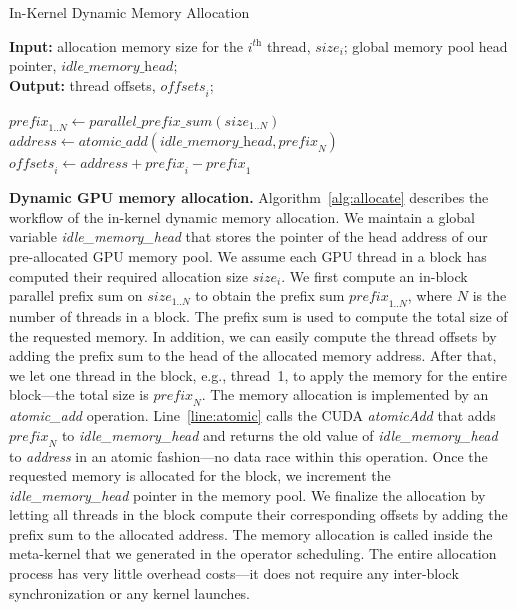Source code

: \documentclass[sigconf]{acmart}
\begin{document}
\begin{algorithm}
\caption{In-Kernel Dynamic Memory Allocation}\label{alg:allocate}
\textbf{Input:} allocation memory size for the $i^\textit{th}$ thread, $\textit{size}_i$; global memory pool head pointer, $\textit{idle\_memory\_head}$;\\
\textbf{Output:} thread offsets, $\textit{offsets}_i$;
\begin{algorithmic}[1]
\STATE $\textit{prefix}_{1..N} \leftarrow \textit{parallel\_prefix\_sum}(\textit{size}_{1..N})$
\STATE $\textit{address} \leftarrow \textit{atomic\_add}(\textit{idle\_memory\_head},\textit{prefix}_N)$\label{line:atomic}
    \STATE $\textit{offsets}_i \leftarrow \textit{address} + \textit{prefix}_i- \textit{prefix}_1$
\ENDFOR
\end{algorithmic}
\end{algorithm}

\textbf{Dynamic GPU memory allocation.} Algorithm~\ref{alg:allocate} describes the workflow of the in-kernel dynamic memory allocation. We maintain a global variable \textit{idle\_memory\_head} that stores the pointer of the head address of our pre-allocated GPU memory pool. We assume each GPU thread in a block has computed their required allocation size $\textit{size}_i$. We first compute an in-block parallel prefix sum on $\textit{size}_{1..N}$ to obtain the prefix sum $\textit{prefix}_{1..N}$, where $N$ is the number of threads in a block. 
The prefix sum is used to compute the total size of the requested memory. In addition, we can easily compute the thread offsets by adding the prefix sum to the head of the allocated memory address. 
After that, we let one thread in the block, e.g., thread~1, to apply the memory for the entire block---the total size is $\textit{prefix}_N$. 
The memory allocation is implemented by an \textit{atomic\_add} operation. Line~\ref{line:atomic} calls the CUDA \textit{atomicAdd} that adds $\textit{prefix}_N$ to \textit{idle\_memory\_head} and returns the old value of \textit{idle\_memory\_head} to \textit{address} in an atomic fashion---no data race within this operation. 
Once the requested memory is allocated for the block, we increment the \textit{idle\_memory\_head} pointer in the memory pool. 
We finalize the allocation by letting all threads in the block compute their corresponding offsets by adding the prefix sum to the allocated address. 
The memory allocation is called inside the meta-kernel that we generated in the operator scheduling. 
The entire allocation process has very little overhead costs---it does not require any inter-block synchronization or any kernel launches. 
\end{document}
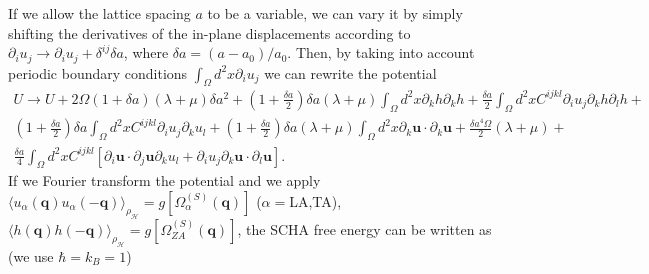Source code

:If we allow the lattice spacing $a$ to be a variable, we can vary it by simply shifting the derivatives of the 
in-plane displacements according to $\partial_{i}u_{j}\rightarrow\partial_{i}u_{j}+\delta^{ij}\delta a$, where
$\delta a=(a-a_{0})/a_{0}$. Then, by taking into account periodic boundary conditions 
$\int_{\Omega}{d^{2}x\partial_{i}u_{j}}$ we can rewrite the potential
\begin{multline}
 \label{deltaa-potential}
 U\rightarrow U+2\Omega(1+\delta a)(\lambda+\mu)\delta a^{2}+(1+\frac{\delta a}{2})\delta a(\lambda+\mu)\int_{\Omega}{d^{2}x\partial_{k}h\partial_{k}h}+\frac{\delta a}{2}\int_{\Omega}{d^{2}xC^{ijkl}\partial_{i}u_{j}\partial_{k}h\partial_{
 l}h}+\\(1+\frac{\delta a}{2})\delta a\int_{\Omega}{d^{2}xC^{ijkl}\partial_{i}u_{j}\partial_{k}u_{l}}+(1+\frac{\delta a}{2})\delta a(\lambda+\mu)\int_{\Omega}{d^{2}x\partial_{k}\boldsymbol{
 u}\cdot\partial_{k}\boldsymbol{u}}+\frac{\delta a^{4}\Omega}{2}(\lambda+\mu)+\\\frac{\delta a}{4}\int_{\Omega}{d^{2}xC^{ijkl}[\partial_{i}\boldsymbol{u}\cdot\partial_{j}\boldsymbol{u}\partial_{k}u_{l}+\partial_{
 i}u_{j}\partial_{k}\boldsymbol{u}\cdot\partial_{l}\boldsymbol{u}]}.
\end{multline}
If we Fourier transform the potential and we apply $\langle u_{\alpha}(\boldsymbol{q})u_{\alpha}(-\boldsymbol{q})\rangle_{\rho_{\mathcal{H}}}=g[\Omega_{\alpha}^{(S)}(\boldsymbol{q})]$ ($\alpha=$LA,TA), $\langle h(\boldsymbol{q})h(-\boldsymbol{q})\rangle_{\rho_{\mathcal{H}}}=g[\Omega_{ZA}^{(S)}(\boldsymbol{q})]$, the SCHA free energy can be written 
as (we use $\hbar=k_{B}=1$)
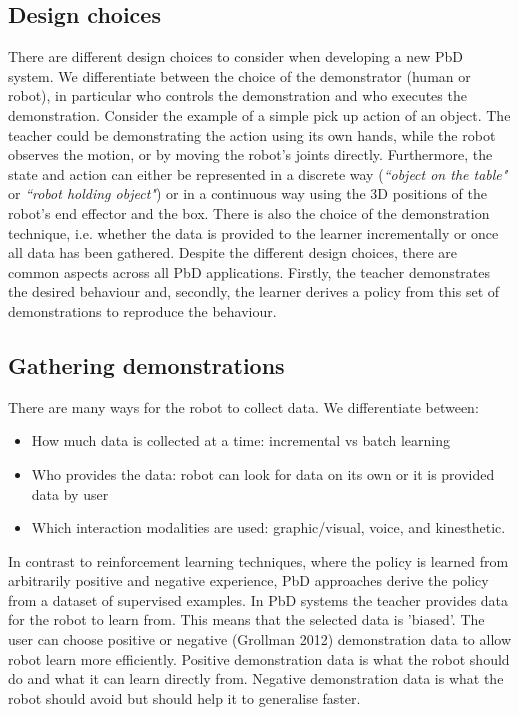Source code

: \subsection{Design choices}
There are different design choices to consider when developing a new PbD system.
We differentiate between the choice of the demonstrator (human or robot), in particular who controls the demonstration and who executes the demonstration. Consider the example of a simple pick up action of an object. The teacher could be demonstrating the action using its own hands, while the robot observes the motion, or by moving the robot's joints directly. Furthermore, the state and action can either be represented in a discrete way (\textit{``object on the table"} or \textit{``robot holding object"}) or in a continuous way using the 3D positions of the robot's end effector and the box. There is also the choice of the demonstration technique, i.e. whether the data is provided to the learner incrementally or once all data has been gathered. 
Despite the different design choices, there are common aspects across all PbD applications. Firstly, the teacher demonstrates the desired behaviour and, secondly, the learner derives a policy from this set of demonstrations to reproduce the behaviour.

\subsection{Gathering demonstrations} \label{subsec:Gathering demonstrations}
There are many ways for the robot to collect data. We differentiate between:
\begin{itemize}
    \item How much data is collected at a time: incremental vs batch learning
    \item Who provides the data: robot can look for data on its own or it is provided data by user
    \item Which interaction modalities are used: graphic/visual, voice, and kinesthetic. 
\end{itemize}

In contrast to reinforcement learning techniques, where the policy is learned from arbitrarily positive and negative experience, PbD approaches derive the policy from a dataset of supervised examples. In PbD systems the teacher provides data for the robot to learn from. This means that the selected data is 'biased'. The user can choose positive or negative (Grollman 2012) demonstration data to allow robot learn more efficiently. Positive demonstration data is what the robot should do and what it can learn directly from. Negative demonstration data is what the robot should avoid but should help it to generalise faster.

※ ※ ※

* **Assigned task**: If a line in the listing contains the string "used", copy it.

* **Result of this task**:
The prefix sum is used to compute the total size of the requested memory. In addition, we can easily compute the thread offsets by adding the prefix sum to the head of the allocated memory address. 
    \item Which interaction modalities are used: graphic/visual, voice, and kinesthetic. 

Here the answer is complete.